(Records drawn from a dataset)
━━━━━━━━━━

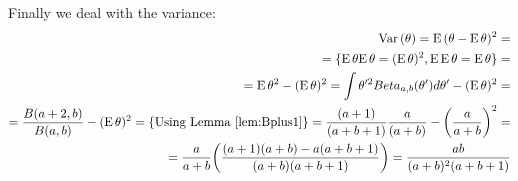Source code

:\documentclass[a4paper,twoside=false,abstract=false,numbers=noenddot,
titlepage=false,headings=small,parskip=half,version=last]{scrartcl}
\begin{document}
\begin{solution}
    Finally we deal with the variance: 
    \begin{equation}
        \begin{split}
            {\rm Var}\,(\theta)={\rm E}\,(\theta-{\rm E}\,\theta)^2= \\
            =\{{\rm E}\,\theta{\rm E}\,\theta=({\rm E}\,\theta)^2,
            {\rm E}\,{\rm E}\,\theta={\rm E}\,\theta\}= \\
            ={\rm E}\,\theta^2 - ({\rm E}\,\theta)^2=
            \int\theta'^2 Beta_{a,b}(\theta')d\theta' - ({\rm E}\,\theta)^2= \\
            = \frac{B(a+2,b)}{B(a,b)} - ({\rm E}\,\theta)^2 = \{\text{Using
            Lemma \ref{lem:Bplus1}}\}=
            \frac{(a+1)}{(a+b+1)}\frac{a}{(a+b)} - \bigg(\frac{a}{a+b}\bigg)^2 =
            \\
            = \frac{a}{a+b}\bigg(\frac{(a+1)(a+b)-a(a+b+1)}{(a+b)(a+b+1)}\bigg)
            = \frac{ab}{(a+b)^2(a+b+1)}
        \end{split}    
    \end{equation}

\end{solution}
\end{document}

━━━━━━━━━━

■ Your assignment
All the lines above need to be repeated exactly, with no pictures carried over.

■ Answer below
Source code

:\documentclass[a4paper,twoside=false,abstract=false,numbers=noenddot,
titlepage=false,headings=small,parskip=half,version=last]{scrartcl}
\begin{document}
\begin{solution}
    Finally we deal with the variance: 
    \begin{equation}
        \begin{split}
            {\rm Var}\,(\theta)={\rm E}\,(\theta-{\rm E}\,\theta)^2= \\
            =\{{\rm E}\,\theta{\rm E}\,\theta=({\rm E}\,\theta)^2,
            {\rm E}\,{\rm E}\,\theta={\rm E}\,\theta\}= \\
            ={\rm E}\,\theta^2 - ({\rm E}\,\theta)^2=
            \int\theta'^2 Beta_{a,b}(\theta')d\theta' - ({\rm E}\,\theta)^2= \\
            = \frac{B(a+2,b)}{B(a,b)} - ({\rm E}\,\theta)^2 = \{\text{Using
            Lemma \ref{lem:Bplus1}}\}=
            \frac{(a+1)}{(a+b+1)}\frac{a}{(a+b)} - \bigg(\frac{a}{a+b}\bigg)^2 =
            \\
            = \frac{a}{a+b}\bigg(\frac{(a+1)(a+b)-a(a+b+1)}{(a+b)(a+b+1)}\bigg)
            = \frac{ab}{(a+b)^2(a+b+1)}
        \end{split}    
    \end{equation}

\end{solution}
\end{document}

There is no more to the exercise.